Indika è entrato in Italia nel 2004 con visto temporaneo. È quindi praticamente da sempre irregolare, nonostante il tentativo di regolarizzazione attraverso la domanda che il suo datore di lavoro ha fatto per lui nel 2007 e che a oltre un anno di distanza ancora non ha avuto risposta. Col tempo, Indika è riuscito a trovare una sua stabilità pur nella marginalità. È arrivato a Verona dalla sorella e dal cognato superando così il problema dell’alloggio. Sempre grazie alla sorella ha poi trovato un lavoro fisso e una serie di lavori part-time: fa pulizie in case e negozi.

Ad un certo punto però la sorella lascia l’Italia. Sorella e cognato decidono di far studiare in Sri Lanka la figlia, nata e vissuta fino ai cinque anni in Italia. La sorella di Indika torna con la figlia in Sri Lanka e qualche anno dopo la segue anche il marito, stanco, dopo quasi vent’anni, della vita in Italia e desideroso di ricongiungersi con la famiglia. A questo punto Indika si trova senza un alloggio e l’unica soluzione che ha sono i contatti con connazionali, molti dei quali creati col tempo sul territorio d’immigrazione. Indika decide di chiedere a Suranjan, fratello di un’amica della sorella. Da legame superficiale, la coabitazione trasforma il legame Indika-Suranjan (e famiglie) in un legame forte, importante, di aiuto. Indika paga la sua quota di affitto, ma data la condizione di irregolare essere accettato in casa equivale a ricevere un aiuto e questo solidifica il legame tra i due. (Note di campo, Verona, 11.07-01.09)

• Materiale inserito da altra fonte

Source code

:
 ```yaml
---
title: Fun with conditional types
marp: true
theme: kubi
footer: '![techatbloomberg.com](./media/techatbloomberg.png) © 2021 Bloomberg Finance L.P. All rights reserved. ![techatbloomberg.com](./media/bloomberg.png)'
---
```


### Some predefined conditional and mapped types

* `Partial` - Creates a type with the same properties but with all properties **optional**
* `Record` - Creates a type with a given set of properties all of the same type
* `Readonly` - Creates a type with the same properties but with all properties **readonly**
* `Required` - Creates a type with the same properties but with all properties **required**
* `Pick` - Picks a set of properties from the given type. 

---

La concentrazione offre una grande quantità di legami virtuali che possono a seconda delle fasi della migrazione intensificarsi e risultare una fonte di risorse, talvolta decisive, come nei casi in cui le condizioni oggettive rendono l’indipendenza impossibile. Tra i vantaggi della concentrazione ci sono anche le occasioni di socializzazione che sono una parte importante della vita e del benessere del migrante dato che possono “salvarlo” dalla solitudine, specie quando tutta la famiglia e i legami a lui più cari sono in Sri Lanka. Esistono una serie di occasioni di svago in cui gli srilankesi si ritrovano e passano il tempo libero assieme: le partite di cricket e di calcio, le bevute con gli amici negli appartamenti o al parco, le cene nei ristoranti dello Sri Lanka, ecc.. Tutte queste occasioni rendono possibile un’estensione dei legami, attraverso l’incontro con gli amici degli amici, che risultano risorse virtuali per il futuro.